Francesca Zeccara

Product Designer - Talent in Residence

Born in Vigevano, in the province of Pavia. In 2017, after artistic high school, she began her bachelor degree at the School of Design of the Politecnico di Milano, studying Industrial Product Design.

After her first graduation in 2020, she decided to deepen her design skills by enrolling in the master degree in Integrated Product Design.

During the final year, she applied for the Erasmus programme in Barcelona, selecting the university with the aim of acquiring further artistic languages and broadening her design method. 

In fact, she has always been fascinated by objects and their usability, but also by the way people experience objects through their appearance and aesthetic languages. 

During both her bachelor’s and master’s degrees, Francesca learnt how to combine people’s needs, usability and the attractiveness of objects.

Abstract
The research thesis aims to investigate the practical possibilities of Living Materials within the current design and production scenario, which exhibits an embryonic shift towards a sustainability concept in line with the principles of the Biocentric paradigm. This inclination is accompanied by numerous production implementations spanning the entire spectrum between self-production and global markets, requiring designers to engage through innovative and conscious design.

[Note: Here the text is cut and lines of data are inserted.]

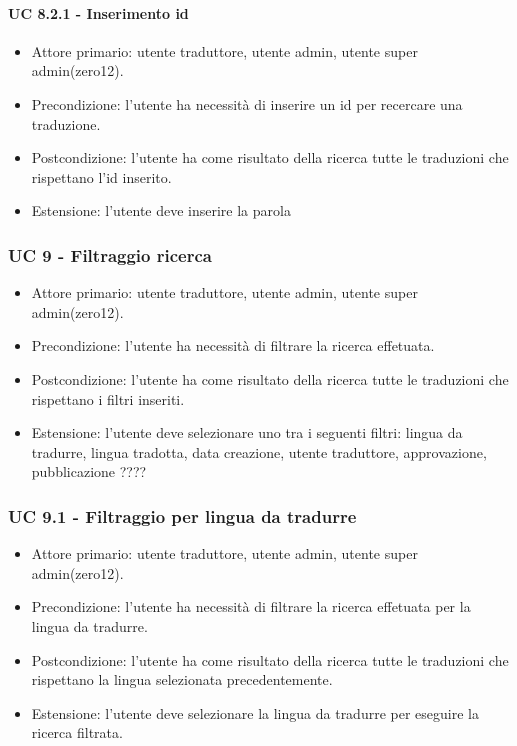         \paragraph{UC 8.2.1 - Inserimento id}
            \begin{itemize}
                \item Attore primario: utente traduttore, utente admin, utente super admin(zero12).
                \item Precondizione: l'utente ha necessità di inserire un id per recercare una traduzione.
                \item Postcondizione: l'utente ha come risultato della ricerca tutte le traduzioni che rispettano l'id inserito.
                \item Estensione: l'utente deve inserire la parola
            \end{itemize}
\subsubsection{UC 9 - Filtraggio ricerca}
    \begin{itemize}
        \item Attore primario: utente traduttore, utente admin, utente super admin(zero12).
        \item Precondizione: l'utente ha necessità di filtrare la ricerca effetuata.
        \item Postcondizione: l'utente ha come risultato della ricerca tutte le traduzioni che rispettano i filtri inseriti.
        \item Estensione: l'utente deve selezionare uno tra i seguenti filtri: lingua da tradurre, lingua tradotta, data creazione, utente traduttore, approvazione, pubblicazione  ????
    \end{itemize}
    \subsubsection{UC 9.1 - Filtraggio per lingua da tradurre}
        \begin{itemize}
            \item Attore primario: utente traduttore, utente admin, utente super admin(zero12).
            \item Precondizione: l'utente ha necessità di filtrare la ricerca effetuata per la lingua da tradurre.
            \item Postcondizione: l'utente ha come risultato della ricerca tutte le traduzioni che rispettano la lingua selezionata precedentemente. 
            \item Estensione: l'utente deve selezionare la lingua da tradurre per eseguire la ricerca filtrata.
        \end{itemize}        
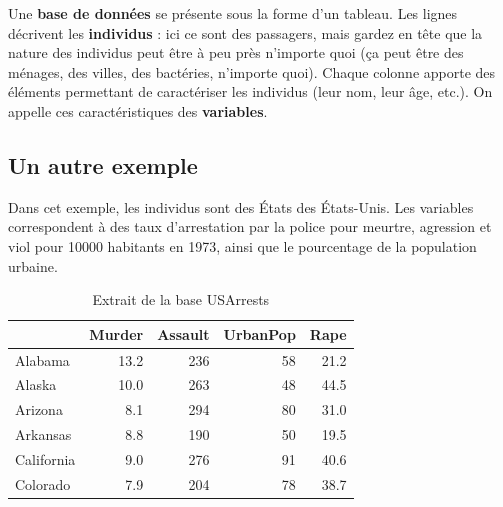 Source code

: \documentclass[
]{book}
\begin{document}
\begin{table}

\caption{\label{tab:titanic}Extrait de la base de données des passagers du Titanic}
\centering
{}
\end{table}

Une \textbf{base de données} se présente sous la forme d'un tableau. Les lignes décrivent les \textbf{individus} : ici ce sont des passagers, mais gardez en tête que la nature des individus peut être à peu près n'importe quoi (ça peut être des ménages, des villes, des bactéries, n'importe quoi). Chaque colonne apporte des éléments permettant de caractériser les individus (leur nom, leur âge, etc.). On appelle ces caractéristiques des \textbf{variables}.

\hypertarget{un-autre-exemple}{%
\subsection{Un autre exemple}\label{un-autre-exemple}}

Dans cet exemple, les individus sont des États des États-Unis. Les variables correspondent à des taux d'arrestation par la police pour meurtre, agression et viol pour 10000 habitants en 1973, ainsi que le pourcentage de la population urbaine.

\begin{table}

\caption{\label{tab:unnamed-chunk-2}Extrait de la base USArrests}
\centering
\begin{tabular}[t]{l|r|r|r|r}
\hline
  & Murder & Assault & UrbanPop & Rape\\
\hline
Alabama & 13.2 & 236 & 58 & 21.2\\
\hline
Alaska & 10.0 & 263 & 48 & 44.5\\
\hline
Arizona & 8.1 & 294 & 80 & 31.0\\
\hline
Arkansas & 8.8 & 190 & 50 & 19.5\\
\hline
California & 9.0 & 276 & 91 & 40.6\\
\hline
Colorado & 7.9 & 204 & 78 & 38.7\\
\hline
\end{tabular}
\end{table}
\end{document}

Focusing this research on Bacterial Cellulose as a material of interest, the goal is to demonstrate a potential exploratory direction for innovative practices related to bacterial fermentation as an alternative to traditional product design approaches. The innovative aspect to highlight is linked to the potential to outline the qualities and application limits of BC material for implementation purposes. This exploration is based on the Material Driven Design methodology, combined with the Do It Yourself approach. Specifically, the limitations of Living Materials, primarily related to their evident performance boundaries that still hinder commercialization, have often led to a limited exploration of their real possibilities, restricting them to one-off applications. However, this framework proves to be an area of interest for the designer, who is called to modify the material usage design approach in order to facilitate the implementation of regenerative materials – from a general perspective – and induce a change in the market and the innovative scope of Bacterial Cellulose – specifically.

The main objective of this work is to identify a virtuous balance between the application possibilities of the reference regenerative material and the directions of development in the production market, considering the material’s performance. To achieve this goal, the work first follows a cognitive path of Bacterial Cellulose, combining an investigation of existing literature with the continuous exploration of the material’s constraints and possibilities through experimental analysis of it. The analysis of case studies and the identification of material possibilities derived from them have been systematically integrated to provide a feasibility analysis specific to the industrial process, linked to the use of a new emerging material. The resulting decision to focus on the upholstered furniture sector as an area of opportunity led to the design of a manifesto object chosen to represent the conceptualization of this new and potential dialogue between production processes and material implementation.

The methodology used enabled the organization of theoretical knowledge about production and design processes with the construction of a vision – and the subsequent prototyping – based on concrete evidence from tangible experimentation. This approach allows the designer not only to conceive and develop the product but also the entire production process, fostering a new harmony between production volumes, timing, and regenerative material innovation.

At the conclusion of the research journey, considerations regarding the obtained output and identified evidence form a new designer awareness regarding material approaches in design, demonstrating a necessary reassessment and fair reestablishment between human-driven production times and intrinsic ecosystemic timelines. These timelines, optimizable but not drastically alterable, necessitate a balancing act in production volumes, aimed at a reconfiguration of the design paradigm, more ethical and sustainable.